Lets dive into a further comparison across these decision parameters:
- Claim eligibility - For rule engines, simple rules can be applied to ensure eligibility of claims by sampling and applying match rules. Whereas, AI systems can correlate the relevant parameters to ensure that the claim is eligible.
- Medical coding - Rule engines prove to be ineffective, since rules can not be used to check the medical coding the contextuality. However, AI systems can highlight if there is an abnormal coding combination in the claim.
- Medical admissibility - Rule engines show a limited performance. Assuming the coding is done correctly, rules can be written on simple claims like day-care or standard cases and in conjunction with other rules to validate the medical admissibility. Going beyond this, AI can deduce nuance patterns in the claims to predict more complex medical admissibility decisions like a medical professional.
- Claim applicability - Rule engines only works for waiting period validation, given that the coding is right and has poor performance when it comes to PED validation, as claim diagnosis for and PED disclosed may not be in the same text. Good AI engine can understand the contextuality of the diagnosis instead of a simple match. Hence, it can be very effective in validation of waiting period, PED etc.
- Product applicability - Rule engines are ineffective in this case. When considering benefits stored text, rules can not work unless all product scenarios are codified which complicates the rules structure itself. AI can learn from patterns to interpret the benefit text or benefit line item and validates the applicability.
For Claim Adjudicated Amounts:
- Understanding non-payable line items - Upon good categorization of bill line items, simple rules can segment if the line item is payable or not. The rule engine is highly dependent on the effectiveness of categorization of line-items. On the other hand, with access to enough training data, an AI engine can predict the payability of a line item even without categorization.
- Product deductibles - Rule engines can work for simpler product deductibles like copay. However, they are highly dependent on efficiency of medical coding for applying the sub-limits and other deductibles. An AI engine can understand the contextual applicability of a product deductible basis on as-is text and also medical coding.
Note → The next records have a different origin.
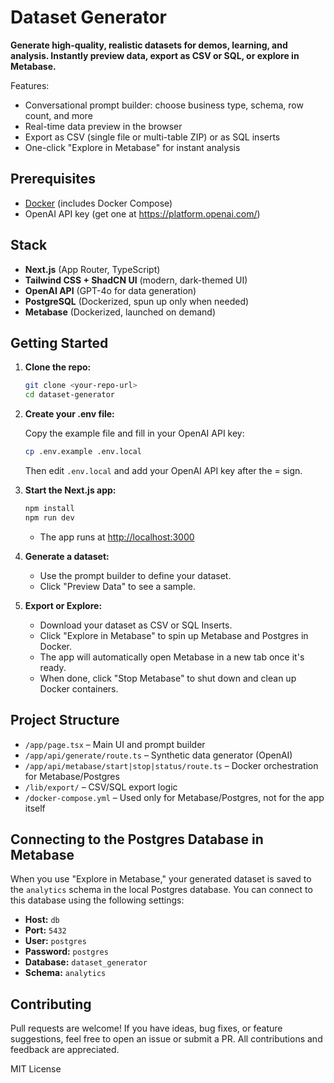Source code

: # Dataset Generator

**Generate high-quality, realistic datasets for demos, learning, and analysis. Instantly preview data, export as CSV or SQL, or explore in Metabase.**

Features:

- Conversational prompt builder: choose business type, schema, row count, and more
- Real-time data preview in the browser
- Export as CSV (single file or multi-table ZIP) or as SQL inserts
- One-click "Explore in Metabase" for instant analysis

## Prerequisites

- [Docker](https://www.docker.com/get-started) (includes Docker Compose)
- OpenAI API key (get one at https://platform.openai.com/)

## Stack

- **Next.js** (App Router, TypeScript)
- **Tailwind CSS + ShadCN UI** (modern, dark-themed UI)
- **OpenAI API** (GPT-4o for data generation)
- **PostgreSQL** (Dockerized, spun up only when needed)
- **Metabase** (Dockerized, launched on demand)

## Getting Started

1. **Clone the repo:**

   ```bash
   git clone <your-repo-url>
   cd dataset-generator
   ```

2. **Create your .env file:**

   Copy the example file and fill in your OpenAI API key:

   ```bash
   cp .env.example .env.local
   ```

   Then edit `.env.local` and add your OpenAI API key after the = sign.

3. **Start the Next.js app:**

   ```bash
   npm install
   npm run dev
   ```

   - The app runs at [http://localhost:3000](http://localhost:3000)

4. **Generate a dataset:**

   - Use the prompt builder to define your dataset.
   - Click "Preview Data" to see a sample.

5. **Export or Explore:**
   - Download your dataset as CSV or SQL Inserts.
   - Click "Explore in Metabase" to spin up Metabase and Postgres in Docker.
   - The app will automatically open Metabase in a new tab once it's ready.
   - When done, click "Stop Metabase" to shut down and clean up Docker containers.

## Project Structure

- `/app/page.tsx` – Main UI and prompt builder
- `/app/api/generate/route.ts` – Synthetic data generator (OpenAI)
- `/app/api/metabase/start|stop|status/route.ts` – Docker orchestration for Metabase/Postgres
- `/lib/export/` – CSV/SQL export logic
- `/docker-compose.yml` – Used only for Metabase/Postgres, not for the app itself

## Connecting to the Postgres Database in Metabase

When you use "Explore in Metabase," your generated dataset is saved to the `analytics` schema in the local Postgres database. You can connect to this database using the following settings:

- **Host:** `db`
- **Port:** `5432`
- **User:** `postgres`
- **Password:** `postgres`
- **Database:** `dataset_generator`
- **Schema:** `analytics`

## Contributing

Pull requests are welcome! If you have ideas, bug fixes, or feature suggestions, feel free to open an issue or submit a PR. All contributions and feedback are appreciated.

MIT License
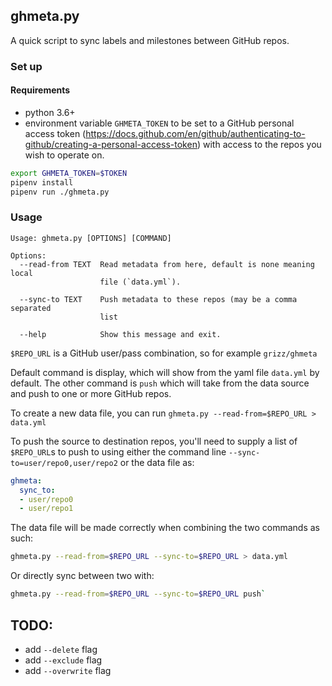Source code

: 
## ghmeta.py

A quick script to sync labels and milestones between GitHub repos.

### Set up

#### Requirements

- python 3.6+
-  environment variable `GHMETA_TOKEN` to be set to a GitHub personal access token (<https://docs.github.com/en/github/authenticating-to-github/creating-a-personal-access-token>) with access to the repos you wish to operate on.

```sh
export GHMETA_TOKEN=$TOKEN
pipenv install
pipenv run ./ghmeta.py
```

### Usage

```
Usage: ghmeta.py [OPTIONS] [COMMAND]

Options:
  --read-from TEXT  Read metadata from here, default is none meaning local
                    file (`data.yml`).

  --sync-to TEXT    Push metadata to these repos (may be a comma separated
                    list

  --help            Show this message and exit.
```

`$REPO_URL` is a GitHub user/pass combination, so for example `grizz/ghmeta`

Default command is display, which will show from the yaml file `data.yml` by default. The other command is `push` which will take from the data source and push to one or more GitHub repos.

To create a new data file, you can run `ghmeta.py --read-from=$REPO_URL > data.yml`

To push the source to destination repos, you'll need to supply a list of `$REPO_URL`s to push to using either the command line `--sync-to=user/repo0,user/repo2` or the data file as:

```yml
ghmeta:
  sync_to:
  - user/repo0
  - user/repo1
```

The data file will be made correctly when combining the two commands as such:

```sh
ghmeta.py --read-from=$REPO_URL --sync-to=$REPO_URL > data.yml
```

Or directly sync between two with:

```sh
ghmeta.py --read-from=$REPO_URL --sync-to=$REPO_URL push`
```

## TODO:

- add `--delete` flag
- add `--exclude` flag
- add `--overwrite` flag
- Network Tarif: applicability & deductibles - Other than packages and fixed benefits, it is near impossible to write rules to apply tariffs on each bill line-item, rendering rule engines ineffective. Whereas AI systems can learn from past patterns to derive the network specific prices. With properly structured tariff tables, they can also apply the bill line-item specific tariffs efficiently.
- Payable amounts - When determining the payable amounts, rule engines work largely for package and fixed benefits. Most of the other claims are largely unique in nature, and need expertise to adjudicate for arriving at an acceptable line-wise amount. AI engine learns from historical claims data, determining how the dependent parameters impact the payability of a line item. With data, it can arrive at more granular adjudication accurate to the point and be consistent.
Rule engines will continue to be present for certain functions, but AI systems are better in the long run since they are more adaptable to constant improvements and enhancements. However, this does not have to be a either/or choice - a combined approach of rule-based systems and AI systems can provide most accurate results. Systems which augment with your current ecosystem can balance the shortcomings of one another. Which is the right method? There are several factors influencing this choice, but the best way to determine is to chart out your business needs.
While both systems have their advantages and disadvantages, it is imperative that companies have to amp up AI adoption, since these systems get better with time and an early start would prove to be a competitive advantage.